DATA RECORDS below:

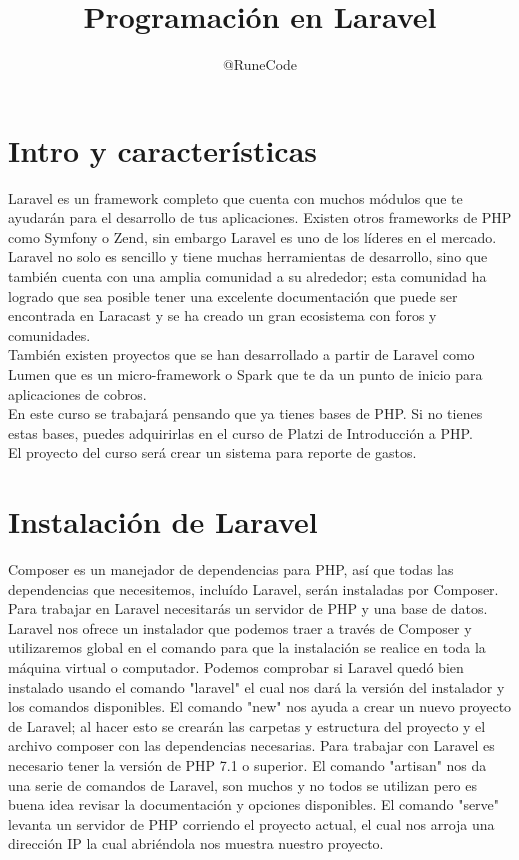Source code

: \documentclass{article}
\title{Programación en Laravel}
\author{@RuneCode}
\begin{document}


\section{Intro y características}%
Laravel es un framework completo que cuenta con muchos módulos que te ayudarán
para el desarrollo de tus aplicaciones. Existen otros frameworks de PHP como
Symfony o Zend, sin embargo Laravel es uno de los líderes en el mercado.\\

Laravel no solo es sencillo y tiene muchas herramientas de desarrollo, sino que
también cuenta con una amplia comunidad a su alrededor; esta comunidad ha
logrado que sea posible tener una excelente documentación que puede ser
encontrada en Laracast y se ha creado un gran ecosistema con foros y
comunidades.\\
También existen proyectos que se han desarrollado a partir de Laravel como
Lumen que es un micro-framework o Spark que te da un punto de inicio para
aplicaciones de cobros.\\

En este curso se trabajará pensando que ya tienes bases de PHP. Si no tienes
estas bases, puedes adquirirlas en el curso de Platzi de Introducción a PHP.\\
El proyecto del curso será crear un sistema para reporte de gastos.\\

\section{Instalación de Laravel}%
Composer es un manejador de dependencias para PHP, así que todas las
dependencias que necesitemos, incluído Laravel, serán instaladas por
Composer.
Para trabajar en Laravel necesitarás un servidor de PHP y una base de datos.\\
Laravel nos ofrece un instalador que podemos traer a través de Composer y
utilizaremos global en el comando para que la instalación se realice en toda la
máquina virtual o computador.
Podemos comprobar si Laravel quedó bien instalado usando el comando "laravel"
el cual nos dará la versión del instalador y los comandos disponibles.
El comando "new" nos ayuda a crear un nuevo proyecto de Laravel; al hacer esto
se crearán las carpetas y estructura del proyecto y el archivo composer con las
dependencias necesarias.
Para trabajar con Laravel es necesario tener la versión de PHP 7.1 o
superior.
El comando "artisan" nos da una serie de comandos de Laravel, son muchos y no
todos se utilizan pero es buena idea revisar la documentación y opciones
disponibles.
El comando "serve" levanta un servidor de PHP corriendo el proyecto actual, el
cual nos arroja una dirección IP la cual abriéndola nos muestra nuestro
proyecto.\\
\end{document}
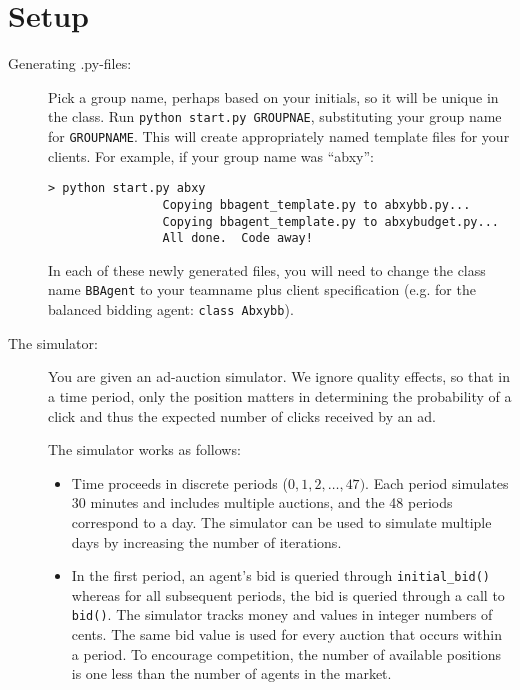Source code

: \documentclass[11pt]{article}
\begin{document}
\section{Setup}
	\begin{description}

		\item[Generating .py-files:] Pick a group name, perhaps based on your initials, so it will be unique in the class. Run \verb+python start.py GROUPNAE+, substituting your group name for \verb+GROUPNAME+. This will create appropriately named template files for your clients. For example, if your group name was ``abxy'':
			\begin{verbatim}> python start.py abxy
				Copying bbagent_template.py to abxybb.py...
				Copying bbagent_template.py to abxybudget.py...
				All done.  Code away!
			\end{verbatim}
			In each of these newly generated files, you will need to change the class name \verb+BBAgent+  to your teamname plus client specification (e.g. for the balanced bidding agent: \verb+class Abxybb+).
	
                      \item[The simulator:] You are given an
                        ad-auction simulator.  We ignore quality
                        effects, so that in a time period, only the
                        position matters in determining the
                        probability of a click and thus the expected
                        number of clicks received by an ad.

The simulator works as follows:
%
			\begin{itemize}
				\item Time proceeds in discrete periods ($0, 1, 2, \ldots, 47)$. Each period simulates 30 minutes and includes multiple auctions,
and the 48 periods correspond to a day. The simulator can be used to simulate
multiple days by increasing the number of iterations.

				\item In the first period, an agent's
                                  bid is queried through
                                  \verb+initial_bid()+ whereas for all
                                  subsequent periods, the bid is
                                  queried through a call to
                                  \verb+bid()+. The simulator tracks
                                  money and values in integer numbers
                                  of cents.
The same bid value is used for every auction that
occurs within a period.
To encourage competition, the number of available positions is one less than
the number of agents in the market.


\end{itemize}
\end{description}
\end{document}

End of DATA RECORDS.

> [TASK GOAL]: Each record above should be returned unchanged, except that the pictures are dropped.

> [ANSWER SECTION]:
Source code

: \documentclass{article}
\title{Programación en Laravel}
\author{@RuneCode}
\begin{document}


\section{Intro y características}%
Laravel es un framework completo que cuenta con muchos módulos que te ayudarán
para el desarrollo de tus aplicaciones. Existen otros frameworks de PHP como
Symfony o Zend, sin embargo Laravel es uno de los líderes en el mercado.\\

Laravel no solo es sencillo y tiene muchas herramientas de desarrollo, sino que
también cuenta con una amplia comunidad a su alrededor; esta comunidad ha
logrado que sea posible tener una excelente documentación que puede ser
encontrada en Laracast y se ha creado un gran ecosistema con foros y
comunidades.\\
También existen proyectos que se han desarrollado a partir de Laravel como
Lumen que es un micro-framework o Spark que te da un punto de inicio para
aplicaciones de cobros.\\

En este curso se trabajará pensando que ya tienes bases de PHP. Si no tienes
estas bases, puedes adquirirlas en el curso de Platzi de Introducción a PHP.\\
El proyecto del curso será crear un sistema para reporte de gastos.\\

\section{Instalación de Laravel}%
Composer es un manejador de dependencias para PHP, así que todas las
dependencias que necesitemos, incluído Laravel, serán instaladas por
Composer.
Para trabajar en Laravel necesitarás un servidor de PHP y una base de datos.\\
Laravel nos ofrece un instalador que podemos traer a través de Composer y
utilizaremos global en el comando para que la instalación se realice en toda la
máquina virtual o computador.
Podemos comprobar si Laravel quedó bien instalado usando el comando "laravel"
el cual nos dará la versión del instalador y los comandos disponibles.
El comando "new" nos ayuda a crear un nuevo proyecto de Laravel; al hacer esto
se crearán las carpetas y estructura del proyecto y el archivo composer con las
dependencias necesarias.
Para trabajar con Laravel es necesario tener la versión de PHP 7.1 o
superior.
El comando "artisan" nos da una serie de comandos de Laravel, son muchos y no
todos se utilizan pero es buena idea revisar la documentación y opciones
disponibles.
El comando "serve" levanta un servidor de PHP corriendo el proyecto actual, el
cual nos arroja una dirección IP la cual abriéndola nos muestra nuestro
proyecto.\\
\end{document}
Source code

: \documentclass[11pt]{article}
\begin{document}
\section{Setup}
	\begin{description}

		\item[Generating .py-files:] Pick a group name, perhaps based on your initials, so it will be unique in the class. Run \verb+python start.py GROUPNAE+, substituting your group name for \verb+GROUPNAME+. This will create appropriately named template files for your clients. For example, if your group name was ``abxy'':
			\begin{verbatim}> python start.py abxy
				Copying bbagent_template.py to abxybb.py...
				Copying bbagent_template.py to abxybudget.py...
				All done.  Code away!
			\end{verbatim}
			In each of these newly generated files, you will need to change the class name \verb+BBAgent+  to your teamname plus client specification (e.g. for the balanced bidding agent: \verb+class Abxybb+).
	
                      \item[The simulator:] You are given an
                        ad-auction simulator.  We ignore quality
                        effects, so that in a time period, only the
                        position matters in determining the
                        probability of a click and thus the expected
                        number of clicks received by an ad.

The simulator works as follows:
%
			\begin{itemize}
				\item Time proceeds in discrete periods ($0, 1, 2, \ldots, 47)$. Each period simulates 30 minutes and includes multiple auctions,
and the 48 periods correspond to a day. The simulator can be used to simulate
multiple days by increasing the number of iterations.

				\item In the first period, an agent's
                                  bid is queried through
                                  \verb+initial_bid()+ whereas for all
                                  subsequent periods, the bid is
                                  queried through a call to
                                  \verb+bid()+. The simulator tracks
                                  money and values in integer numbers
                                  of cents.
The same bid value is used for every auction that
occurs within a period.
To encourage competition, the number of available positions is one less than
the number of agents in the market.


\end{itemize}
\end{description}
\end{document}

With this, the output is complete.